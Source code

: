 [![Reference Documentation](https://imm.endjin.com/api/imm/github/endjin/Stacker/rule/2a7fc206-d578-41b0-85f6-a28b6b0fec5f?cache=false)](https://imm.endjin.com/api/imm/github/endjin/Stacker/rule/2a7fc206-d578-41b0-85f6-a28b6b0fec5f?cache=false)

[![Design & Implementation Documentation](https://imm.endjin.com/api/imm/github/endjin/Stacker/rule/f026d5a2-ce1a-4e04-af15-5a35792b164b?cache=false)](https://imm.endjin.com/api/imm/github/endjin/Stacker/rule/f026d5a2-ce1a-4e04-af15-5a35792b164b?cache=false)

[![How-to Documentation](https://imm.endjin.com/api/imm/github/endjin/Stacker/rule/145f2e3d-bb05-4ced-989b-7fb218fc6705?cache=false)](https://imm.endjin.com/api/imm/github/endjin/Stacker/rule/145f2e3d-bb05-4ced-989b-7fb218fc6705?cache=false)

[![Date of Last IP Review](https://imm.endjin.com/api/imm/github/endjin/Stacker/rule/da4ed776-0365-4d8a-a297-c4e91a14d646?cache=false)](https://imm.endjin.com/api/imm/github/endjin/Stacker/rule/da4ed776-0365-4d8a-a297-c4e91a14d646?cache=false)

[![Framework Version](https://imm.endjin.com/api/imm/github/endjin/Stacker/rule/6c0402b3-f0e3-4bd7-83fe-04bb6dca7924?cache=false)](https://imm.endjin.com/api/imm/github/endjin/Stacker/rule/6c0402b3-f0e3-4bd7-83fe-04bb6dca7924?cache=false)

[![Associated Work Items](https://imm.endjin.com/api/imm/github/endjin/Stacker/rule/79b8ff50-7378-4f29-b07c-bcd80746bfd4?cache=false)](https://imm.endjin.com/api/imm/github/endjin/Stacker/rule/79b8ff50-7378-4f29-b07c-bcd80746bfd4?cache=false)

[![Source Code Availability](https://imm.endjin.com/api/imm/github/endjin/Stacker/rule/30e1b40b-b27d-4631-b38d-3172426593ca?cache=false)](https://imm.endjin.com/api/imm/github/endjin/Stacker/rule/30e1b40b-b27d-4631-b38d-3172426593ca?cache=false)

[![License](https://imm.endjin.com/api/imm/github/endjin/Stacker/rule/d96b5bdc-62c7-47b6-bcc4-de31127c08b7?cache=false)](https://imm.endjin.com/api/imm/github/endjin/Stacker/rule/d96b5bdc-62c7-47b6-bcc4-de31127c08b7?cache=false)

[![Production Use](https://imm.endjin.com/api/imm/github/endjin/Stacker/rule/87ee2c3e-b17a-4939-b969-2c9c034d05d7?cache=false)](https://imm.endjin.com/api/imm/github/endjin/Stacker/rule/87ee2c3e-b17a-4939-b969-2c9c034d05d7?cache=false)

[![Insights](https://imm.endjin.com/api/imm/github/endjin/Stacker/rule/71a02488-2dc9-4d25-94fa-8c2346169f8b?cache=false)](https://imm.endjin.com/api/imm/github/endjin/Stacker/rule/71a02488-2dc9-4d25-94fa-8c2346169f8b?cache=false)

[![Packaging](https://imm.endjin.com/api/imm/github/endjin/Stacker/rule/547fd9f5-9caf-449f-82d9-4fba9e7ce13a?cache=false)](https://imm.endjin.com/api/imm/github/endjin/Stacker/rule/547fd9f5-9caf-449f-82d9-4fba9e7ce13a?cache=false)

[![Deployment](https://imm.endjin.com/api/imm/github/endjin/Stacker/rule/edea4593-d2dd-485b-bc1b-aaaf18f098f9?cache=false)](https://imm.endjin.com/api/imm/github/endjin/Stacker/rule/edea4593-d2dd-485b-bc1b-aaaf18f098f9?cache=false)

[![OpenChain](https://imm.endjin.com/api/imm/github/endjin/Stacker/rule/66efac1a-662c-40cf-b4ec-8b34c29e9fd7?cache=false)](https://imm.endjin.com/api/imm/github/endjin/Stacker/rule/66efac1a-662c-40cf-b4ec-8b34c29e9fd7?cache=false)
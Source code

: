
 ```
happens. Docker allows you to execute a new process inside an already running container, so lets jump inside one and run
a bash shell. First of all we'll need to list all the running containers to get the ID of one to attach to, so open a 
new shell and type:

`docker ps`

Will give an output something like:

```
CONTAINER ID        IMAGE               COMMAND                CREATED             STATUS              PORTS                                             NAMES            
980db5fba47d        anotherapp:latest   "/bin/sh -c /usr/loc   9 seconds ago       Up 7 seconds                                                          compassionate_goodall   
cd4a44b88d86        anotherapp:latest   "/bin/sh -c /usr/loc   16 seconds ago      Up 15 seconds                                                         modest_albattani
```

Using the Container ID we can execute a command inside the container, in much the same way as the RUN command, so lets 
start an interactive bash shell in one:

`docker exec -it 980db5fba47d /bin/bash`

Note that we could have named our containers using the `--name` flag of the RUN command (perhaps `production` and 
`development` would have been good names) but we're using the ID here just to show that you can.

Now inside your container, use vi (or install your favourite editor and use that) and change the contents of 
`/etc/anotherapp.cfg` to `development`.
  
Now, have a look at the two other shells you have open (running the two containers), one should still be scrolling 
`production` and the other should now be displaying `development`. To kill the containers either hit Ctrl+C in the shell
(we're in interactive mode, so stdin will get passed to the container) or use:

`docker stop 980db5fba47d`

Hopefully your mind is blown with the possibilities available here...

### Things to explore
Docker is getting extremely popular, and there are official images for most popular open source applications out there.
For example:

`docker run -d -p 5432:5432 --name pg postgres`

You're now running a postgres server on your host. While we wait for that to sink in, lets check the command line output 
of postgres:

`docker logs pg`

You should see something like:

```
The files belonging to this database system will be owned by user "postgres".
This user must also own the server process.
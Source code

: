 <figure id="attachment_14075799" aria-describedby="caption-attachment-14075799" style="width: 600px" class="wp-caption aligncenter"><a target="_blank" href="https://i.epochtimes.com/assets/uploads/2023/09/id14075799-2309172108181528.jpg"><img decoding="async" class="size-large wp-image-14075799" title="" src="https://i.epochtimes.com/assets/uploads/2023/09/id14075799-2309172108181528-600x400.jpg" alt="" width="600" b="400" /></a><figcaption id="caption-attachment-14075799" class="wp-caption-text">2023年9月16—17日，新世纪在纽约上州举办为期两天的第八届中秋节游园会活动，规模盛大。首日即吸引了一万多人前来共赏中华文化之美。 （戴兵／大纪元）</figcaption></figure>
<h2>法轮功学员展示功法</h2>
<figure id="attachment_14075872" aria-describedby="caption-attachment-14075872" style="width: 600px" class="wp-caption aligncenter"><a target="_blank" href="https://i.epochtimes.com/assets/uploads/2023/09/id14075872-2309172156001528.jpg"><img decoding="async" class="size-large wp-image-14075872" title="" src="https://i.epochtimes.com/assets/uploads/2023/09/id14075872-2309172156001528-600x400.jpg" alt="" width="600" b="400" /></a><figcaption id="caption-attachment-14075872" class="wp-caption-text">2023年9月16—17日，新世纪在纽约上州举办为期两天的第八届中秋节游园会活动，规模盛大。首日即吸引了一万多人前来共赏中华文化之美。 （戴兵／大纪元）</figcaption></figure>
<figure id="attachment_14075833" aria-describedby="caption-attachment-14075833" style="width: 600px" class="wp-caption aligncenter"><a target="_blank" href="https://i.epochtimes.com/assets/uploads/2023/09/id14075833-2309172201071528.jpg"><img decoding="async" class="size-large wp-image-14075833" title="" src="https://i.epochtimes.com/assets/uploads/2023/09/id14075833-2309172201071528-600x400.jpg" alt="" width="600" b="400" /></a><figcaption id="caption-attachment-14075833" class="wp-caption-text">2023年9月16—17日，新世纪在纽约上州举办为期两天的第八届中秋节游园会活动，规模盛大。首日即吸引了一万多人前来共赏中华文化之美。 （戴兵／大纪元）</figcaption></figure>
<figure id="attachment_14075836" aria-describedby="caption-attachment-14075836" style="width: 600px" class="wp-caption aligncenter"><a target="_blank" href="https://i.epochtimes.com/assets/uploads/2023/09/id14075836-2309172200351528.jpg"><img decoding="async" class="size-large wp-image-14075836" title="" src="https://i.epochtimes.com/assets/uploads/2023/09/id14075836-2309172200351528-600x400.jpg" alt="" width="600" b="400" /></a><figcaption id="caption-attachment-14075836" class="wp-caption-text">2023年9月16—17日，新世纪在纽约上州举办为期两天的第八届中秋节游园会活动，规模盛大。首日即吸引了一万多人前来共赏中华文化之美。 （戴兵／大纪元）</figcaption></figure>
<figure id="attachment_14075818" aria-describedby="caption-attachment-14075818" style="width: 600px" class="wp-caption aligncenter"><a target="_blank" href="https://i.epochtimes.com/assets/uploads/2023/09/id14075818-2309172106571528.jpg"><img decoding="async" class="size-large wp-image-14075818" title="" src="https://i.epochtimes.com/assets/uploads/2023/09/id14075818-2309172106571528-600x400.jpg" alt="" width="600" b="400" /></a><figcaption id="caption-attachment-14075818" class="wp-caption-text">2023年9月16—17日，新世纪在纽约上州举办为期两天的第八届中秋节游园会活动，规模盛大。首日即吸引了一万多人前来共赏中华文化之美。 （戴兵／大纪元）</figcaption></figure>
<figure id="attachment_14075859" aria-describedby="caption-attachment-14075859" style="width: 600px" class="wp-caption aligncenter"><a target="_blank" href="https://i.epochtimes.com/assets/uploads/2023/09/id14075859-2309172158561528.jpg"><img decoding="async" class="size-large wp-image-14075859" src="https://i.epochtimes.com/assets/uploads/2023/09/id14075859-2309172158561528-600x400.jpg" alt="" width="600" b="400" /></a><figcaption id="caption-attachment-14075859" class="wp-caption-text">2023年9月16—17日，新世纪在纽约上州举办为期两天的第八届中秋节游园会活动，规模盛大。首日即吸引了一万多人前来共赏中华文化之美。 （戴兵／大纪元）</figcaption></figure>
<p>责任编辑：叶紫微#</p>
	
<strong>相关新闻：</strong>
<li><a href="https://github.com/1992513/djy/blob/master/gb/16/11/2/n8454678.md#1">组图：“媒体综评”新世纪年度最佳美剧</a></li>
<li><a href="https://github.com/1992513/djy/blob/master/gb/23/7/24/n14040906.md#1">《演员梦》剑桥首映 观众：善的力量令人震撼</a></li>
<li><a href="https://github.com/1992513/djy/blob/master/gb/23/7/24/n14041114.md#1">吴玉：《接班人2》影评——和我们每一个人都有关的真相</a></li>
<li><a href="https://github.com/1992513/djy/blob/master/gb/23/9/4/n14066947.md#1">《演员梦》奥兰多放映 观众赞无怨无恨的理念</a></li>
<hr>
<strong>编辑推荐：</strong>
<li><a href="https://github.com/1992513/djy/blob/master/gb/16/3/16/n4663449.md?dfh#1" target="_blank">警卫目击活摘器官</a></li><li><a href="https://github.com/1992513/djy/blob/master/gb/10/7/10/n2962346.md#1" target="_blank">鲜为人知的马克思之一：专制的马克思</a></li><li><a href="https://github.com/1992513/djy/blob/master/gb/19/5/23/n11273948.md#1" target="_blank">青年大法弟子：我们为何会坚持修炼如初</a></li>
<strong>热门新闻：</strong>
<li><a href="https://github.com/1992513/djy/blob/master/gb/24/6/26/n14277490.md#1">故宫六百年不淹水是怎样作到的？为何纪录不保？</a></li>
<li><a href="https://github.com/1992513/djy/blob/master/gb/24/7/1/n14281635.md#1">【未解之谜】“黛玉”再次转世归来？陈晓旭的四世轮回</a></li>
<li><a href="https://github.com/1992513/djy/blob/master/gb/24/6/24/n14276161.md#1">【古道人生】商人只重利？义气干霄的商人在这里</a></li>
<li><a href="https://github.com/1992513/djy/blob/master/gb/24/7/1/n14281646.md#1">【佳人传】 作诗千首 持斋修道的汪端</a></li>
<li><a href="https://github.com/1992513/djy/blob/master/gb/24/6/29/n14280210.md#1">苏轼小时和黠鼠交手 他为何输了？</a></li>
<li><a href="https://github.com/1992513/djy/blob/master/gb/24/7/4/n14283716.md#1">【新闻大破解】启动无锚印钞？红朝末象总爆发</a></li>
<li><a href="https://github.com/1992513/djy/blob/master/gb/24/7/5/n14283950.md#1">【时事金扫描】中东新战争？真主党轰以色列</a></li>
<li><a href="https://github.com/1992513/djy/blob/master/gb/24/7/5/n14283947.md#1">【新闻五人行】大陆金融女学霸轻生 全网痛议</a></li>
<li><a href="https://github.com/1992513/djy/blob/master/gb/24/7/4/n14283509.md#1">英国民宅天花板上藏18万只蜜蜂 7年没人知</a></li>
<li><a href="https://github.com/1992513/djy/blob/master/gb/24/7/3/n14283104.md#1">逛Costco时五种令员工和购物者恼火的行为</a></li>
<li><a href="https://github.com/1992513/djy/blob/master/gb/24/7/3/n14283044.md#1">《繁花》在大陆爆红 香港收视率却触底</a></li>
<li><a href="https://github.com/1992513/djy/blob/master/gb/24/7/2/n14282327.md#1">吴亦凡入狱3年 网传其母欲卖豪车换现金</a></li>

## Exercise details
Count lines above containing "your" and report only the total.

## Response to this task
3